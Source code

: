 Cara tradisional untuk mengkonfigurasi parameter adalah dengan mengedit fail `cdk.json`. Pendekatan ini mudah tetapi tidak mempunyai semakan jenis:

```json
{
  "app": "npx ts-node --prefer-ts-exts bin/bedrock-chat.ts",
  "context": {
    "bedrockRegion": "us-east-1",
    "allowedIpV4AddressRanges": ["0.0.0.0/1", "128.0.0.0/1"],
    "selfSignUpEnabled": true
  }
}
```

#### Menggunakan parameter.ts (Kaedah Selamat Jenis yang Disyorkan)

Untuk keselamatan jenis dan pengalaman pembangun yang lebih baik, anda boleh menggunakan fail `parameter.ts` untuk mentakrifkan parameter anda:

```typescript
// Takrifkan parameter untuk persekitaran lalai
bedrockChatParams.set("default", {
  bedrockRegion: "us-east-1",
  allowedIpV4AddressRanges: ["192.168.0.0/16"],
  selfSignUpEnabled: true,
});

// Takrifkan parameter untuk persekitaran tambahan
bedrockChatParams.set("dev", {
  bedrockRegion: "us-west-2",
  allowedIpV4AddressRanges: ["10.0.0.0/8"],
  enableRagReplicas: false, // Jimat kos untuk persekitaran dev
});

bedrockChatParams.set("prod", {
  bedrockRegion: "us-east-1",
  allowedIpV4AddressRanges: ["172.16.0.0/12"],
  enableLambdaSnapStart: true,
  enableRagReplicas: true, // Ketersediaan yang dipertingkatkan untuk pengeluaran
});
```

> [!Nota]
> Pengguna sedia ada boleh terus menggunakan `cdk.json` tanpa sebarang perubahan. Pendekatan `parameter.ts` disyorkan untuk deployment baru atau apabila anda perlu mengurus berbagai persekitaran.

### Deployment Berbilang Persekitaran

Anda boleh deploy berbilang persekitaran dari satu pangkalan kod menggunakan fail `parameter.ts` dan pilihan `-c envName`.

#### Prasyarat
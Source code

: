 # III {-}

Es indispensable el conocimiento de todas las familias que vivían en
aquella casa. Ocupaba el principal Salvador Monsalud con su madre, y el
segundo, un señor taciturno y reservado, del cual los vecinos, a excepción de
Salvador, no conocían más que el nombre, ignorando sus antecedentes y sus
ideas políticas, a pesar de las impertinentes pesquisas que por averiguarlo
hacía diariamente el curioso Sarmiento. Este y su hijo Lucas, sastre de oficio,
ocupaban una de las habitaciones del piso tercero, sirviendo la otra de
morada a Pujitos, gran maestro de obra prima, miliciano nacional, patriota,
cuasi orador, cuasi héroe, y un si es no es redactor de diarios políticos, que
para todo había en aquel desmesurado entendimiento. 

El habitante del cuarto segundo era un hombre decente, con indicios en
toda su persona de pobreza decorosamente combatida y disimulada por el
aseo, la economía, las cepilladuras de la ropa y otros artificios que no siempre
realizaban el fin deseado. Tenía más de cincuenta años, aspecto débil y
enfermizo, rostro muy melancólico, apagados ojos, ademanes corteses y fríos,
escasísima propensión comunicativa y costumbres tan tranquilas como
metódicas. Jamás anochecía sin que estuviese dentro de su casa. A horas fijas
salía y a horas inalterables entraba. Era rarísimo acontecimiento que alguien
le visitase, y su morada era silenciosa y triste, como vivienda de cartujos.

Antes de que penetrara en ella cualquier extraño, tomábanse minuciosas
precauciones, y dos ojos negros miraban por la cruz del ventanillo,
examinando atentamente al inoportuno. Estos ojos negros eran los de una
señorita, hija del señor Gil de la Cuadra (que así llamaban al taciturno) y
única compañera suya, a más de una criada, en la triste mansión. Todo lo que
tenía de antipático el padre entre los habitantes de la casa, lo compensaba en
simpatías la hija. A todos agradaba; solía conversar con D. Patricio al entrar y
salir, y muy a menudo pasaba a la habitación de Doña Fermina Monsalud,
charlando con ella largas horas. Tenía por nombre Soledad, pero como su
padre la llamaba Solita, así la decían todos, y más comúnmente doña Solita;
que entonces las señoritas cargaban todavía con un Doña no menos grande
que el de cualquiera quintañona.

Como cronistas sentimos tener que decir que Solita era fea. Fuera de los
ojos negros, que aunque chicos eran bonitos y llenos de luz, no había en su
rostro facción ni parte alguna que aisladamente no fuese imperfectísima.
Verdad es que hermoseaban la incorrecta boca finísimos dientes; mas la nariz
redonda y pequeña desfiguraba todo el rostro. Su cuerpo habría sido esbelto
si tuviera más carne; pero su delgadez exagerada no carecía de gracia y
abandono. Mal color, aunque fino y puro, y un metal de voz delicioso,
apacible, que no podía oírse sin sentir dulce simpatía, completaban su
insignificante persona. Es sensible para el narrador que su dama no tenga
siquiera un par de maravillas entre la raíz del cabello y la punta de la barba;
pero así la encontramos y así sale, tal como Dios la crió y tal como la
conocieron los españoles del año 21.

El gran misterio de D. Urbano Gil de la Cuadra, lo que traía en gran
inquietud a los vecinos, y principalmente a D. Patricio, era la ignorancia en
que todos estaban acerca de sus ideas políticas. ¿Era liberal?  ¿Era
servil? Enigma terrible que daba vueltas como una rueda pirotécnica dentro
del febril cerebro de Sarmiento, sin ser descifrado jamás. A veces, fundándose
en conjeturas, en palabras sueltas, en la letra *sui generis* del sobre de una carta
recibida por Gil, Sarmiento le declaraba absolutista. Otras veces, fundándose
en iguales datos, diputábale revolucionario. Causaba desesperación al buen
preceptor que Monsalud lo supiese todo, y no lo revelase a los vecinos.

◇ ◇ ◇ ◇ ◇ ◇ ◇

Your goal:
Copy out only the lines above from the one with "ocupaban una de" to the one with "redonda y pequeña", inclusive, exactly as they stand.

Your solution:
ocupaban una de las habitaciones del piso tercero, sirviendo la otra de
morada a Pujitos, gran maestro de obra prima, miliciano nacional, patriota,
cuasi orador, cuasi héroe, y un si es no es redactor de diarios políticos, que
para todo había en aquel desmesurado entendimiento. 

El habitante del cuarto segundo era un hombre decente, con indicios en
toda su persona de pobreza decorosamente combatida y disimulada por el
aseo, la economía, las cepilladuras de la ropa y otros artificios que no siempre
realizaban el fin deseado. Tenía más de cincuenta años, aspecto débil y
enfermizo, rostro muy melancólico, apagados ojos, ademanes corteses y fríos,
escasísima propensión comunicativa y costumbres tan tranquilas como
metódicas. Jamás anochecía sin que estuviese dentro de su casa. A horas fijas
salía y a horas inalterables entraba. Era rarísimo acontecimiento que alguien
le visitase, y su morada era silenciosa y triste, como vivienda de cartujos.

Antes de que penetrara en ella cualquier extraño, tomábanse minuciosas
precauciones, y dos ojos negros miraban por la cruz del ventanillo,
examinando atentamente al inoportuno. Estos ojos negros eran los de una
señorita, hija del señor Gil de la Cuadra (que así llamaban al taciturno) y
única compañera suya, a más de una criada, en la triste mansión. Todo lo que
tenía de antipático el padre entre los habitantes de la casa, lo compensaba en
simpatías la hija. A todos agradaba; solía conversar con D. Patricio al entrar y
salir, y muy a menudo pasaba a la habitación de Doña Fermina Monsalud,
charlando con ella largas horas. Tenía por nombre Soledad, pero como su
padre la llamaba Solita, así la decían todos, y más comúnmente doña Solita;
que entonces las señoritas cargaban todavía con un Doña no menos grande
que el de cualquiera quintañona.

Como cronistas sentimos tener que decir que Solita era fea. Fuera de los
ojos negros, que aunque chicos eran bonitos y llenos de luz, no había en su
rostro facción ni parte alguna que aisladamente no fuese imperfectísima.
Verdad es que hermoseaban la incorrecta boca finísimos dientes; mas la nariz
redonda y pequeña desfiguraba todo el rostro. Su cuerpo habría sido esbelto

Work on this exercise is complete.